Could Gaynor have slipped by? As Mrs Pickering had pointed out, surveillance was not her forte. She had wanted it to be Gaynor. It would have fitted so nicely.

Once Markowitz had caught her cutting the pieces of a picture puzzle to make them fit. "Kathy," he said, in the early days when he was still allowed to call her that, "you can cheat the pieces to fit, but they won't show you the real picture. This is life's way of getting even with you, kid."

She put the Gaynor notes off to one side of the board with the long shots of Henry Cathery playing chess in the park.

She needed a new best suspect and a new angle. She stared at Markowitz's pocket calendar. Suppose he never made it to the BDA appointment that Tuesday night? He hadn't been seen since Tuesday morning. Markowitz hadn't gone to the Thursday-night poker game the previous week. What if he also missed the Tuesday appointment in that week before he died? What had he been doing with his nights?

If Markowitz had figured it out, it had to be linked to one of the first two murders. Or had he worked out a connection to the third one? What had he seen, that she could not see?

She loaded the slide carousel and sat watching the shots of Markowitz killed again and again, melding into shots of the first two murders, and finally her own shots of Gaynor and Cathery and the magic show of the medium, minion and baggage emerging from the yellow cab. "Pick up all the oddball things you can find," Markowitz had told her in her first year in crimes analysis. "Never throw anything away, kid."

"Don't call me kid," she had shot back.
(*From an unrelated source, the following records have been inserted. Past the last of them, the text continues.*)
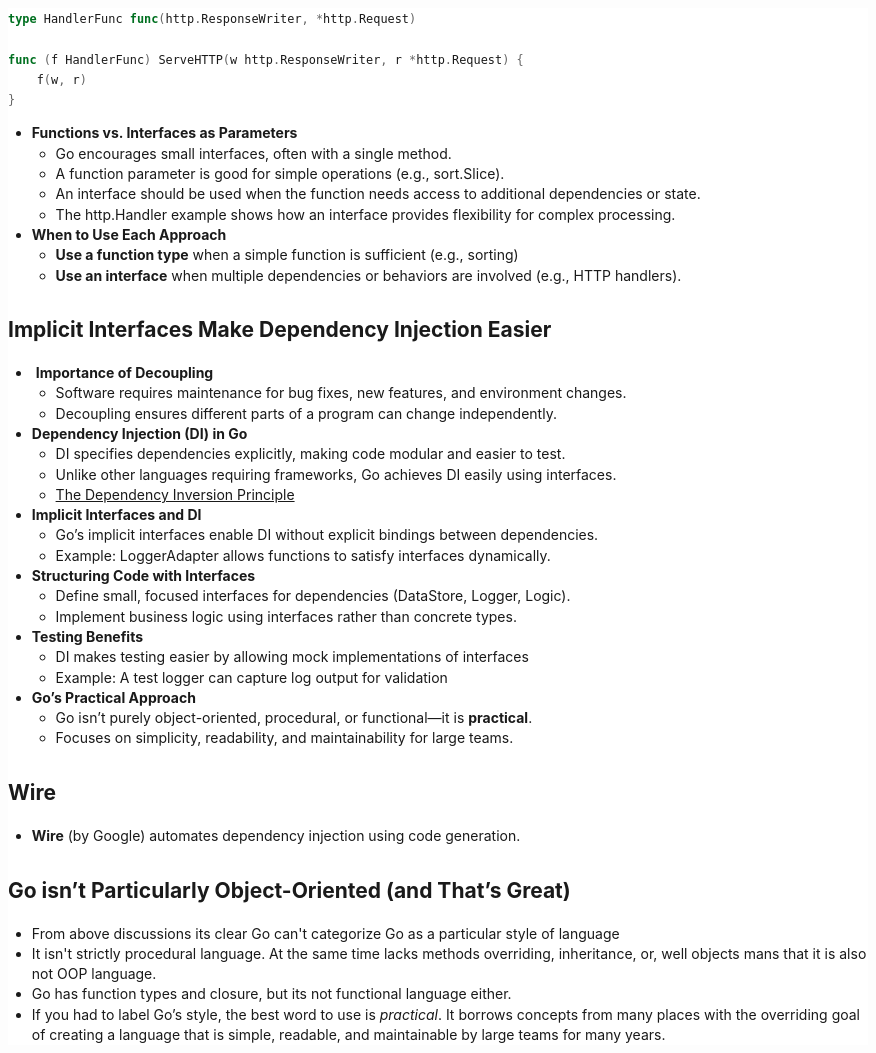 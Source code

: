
 ```go
type HandlerFunc func(http.ResponseWriter, *http.Request)

func (f HandlerFunc) ServeHTTP(w http.ResponseWriter, r *http.Request) {
    f(w, r)
}
```
* **Functions vs. Interfaces as Parameters**
   	* Go encourages small interfaces, often with a single method.
   	* A function parameter is good for simple operations (e.g., sort.Slice).
   	* An interface should be used when the function needs access to additional dependencies or state.
   	* The http.Handler example shows how an interface provides flexibility for complex processing.
* **When to Use Each Approach**
   	* **Use a function type** when a simple function is sufficient (e.g., sorting)
   	* **Use an interface** when multiple dependencies or behaviors are involved (e.g., HTTP handlers).
## Implicit Interfaces Make Dependency Injection Easier
*  **Importance of Decoupling**
   	* Software requires maintenance for bug fixes, new features, and environment changes.
   	* Decoupling ensures different parts of a program can change independently.
* **Dependency Injection (DI) in Go**
   	* DI specifies dependencies explicitly, making code modular and easier to test.
   	* Unlike other languages requiring frameworks, Go achieves DI easily using interfaces.
   	* [The Dependency Inversion Principle](https://web.archive.org/web/20110714224327/http://www.objectmentor.com/resources/articles/dip.pdf)
* **Implicit Interfaces and DI**
   	* Go’s implicit interfaces enable DI without explicit bindings between dependencies.
   	* Example: LoggerAdapter allows functions to satisfy interfaces dynamically.
* **Structuring Code with Interfaces**
   	* Define small, focused interfaces for dependencies (DataStore, Logger, Logic).
   	* Implement business logic using interfaces rather than concrete types.
* **Testing Benefits**
   	* DI makes testing easier by allowing mock implementations of interfaces
   	* Example: A test logger can capture log output for validation
* **Go’s Practical Approach**
   	* Go isn’t purely object-oriented, procedural, or functional—it is **practical**.
   	* Focuses on simplicity, readability, and maintainability for large teams.
## Wire
* **Wire** (by Google) automates dependency injection using code generation.

## Go isn’t Particularly Object-Oriented (and That’s Great)
* From above discussions its clear Go can't categorize Go as a particular style of language
* It isn't strictly procedural language. At the same time lacks methods overriding, inheritance, or, well objects mans that it is also not OOP language.
* Go has function types and closure, but its not functional language either.
* If you had to label Go’s style, the best word to use is _practical_. It borrows concepts from many places with the overriding goal of creating a language that is simple, readable, and maintainable by large teams for many years.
And it was always Mallory after that. It had cost him something to call her Mallory after all the years she had been Kathy to him, as though he'd never had a hand in raising her.
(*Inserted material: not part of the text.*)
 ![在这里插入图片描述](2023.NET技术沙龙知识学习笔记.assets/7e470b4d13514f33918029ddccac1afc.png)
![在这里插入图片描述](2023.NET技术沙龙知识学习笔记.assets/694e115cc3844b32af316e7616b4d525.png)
She watched the slides, lights playing on her face as the images changed quickly. What would the old man make of all this? Well, first he would say she was leaving tracks, big messy ones. Markowitz the dancing fool would never do that.

So how did he get killed?

The slide carousel looped back to the first shot of Markowitz lying in his own blood. She no longer took pride in the fact that she never cried. Dry eyes closed tightly as she switched off the projector and sat alone in the dark.

***

The new order she had created for him permeated his entire life these days, extending even into the office kitchen. He opened the refrigerator to gleaming metal shelves which Mallory had stocked with ample makings and condiments for every kind of sandwich known to God and Charles Butler.

It was an odd moment to realize how deep his feeling did go, as he was gathering ham and pickles, mustard and mayonnaise. Thieving, amoral, liar that she was, he knew with a terrible finality that he would love Kathleen Mallory till he died. Where was the Cheddar cheese? And it would always be the one-sided affair of a solitary man with a ridiculous face.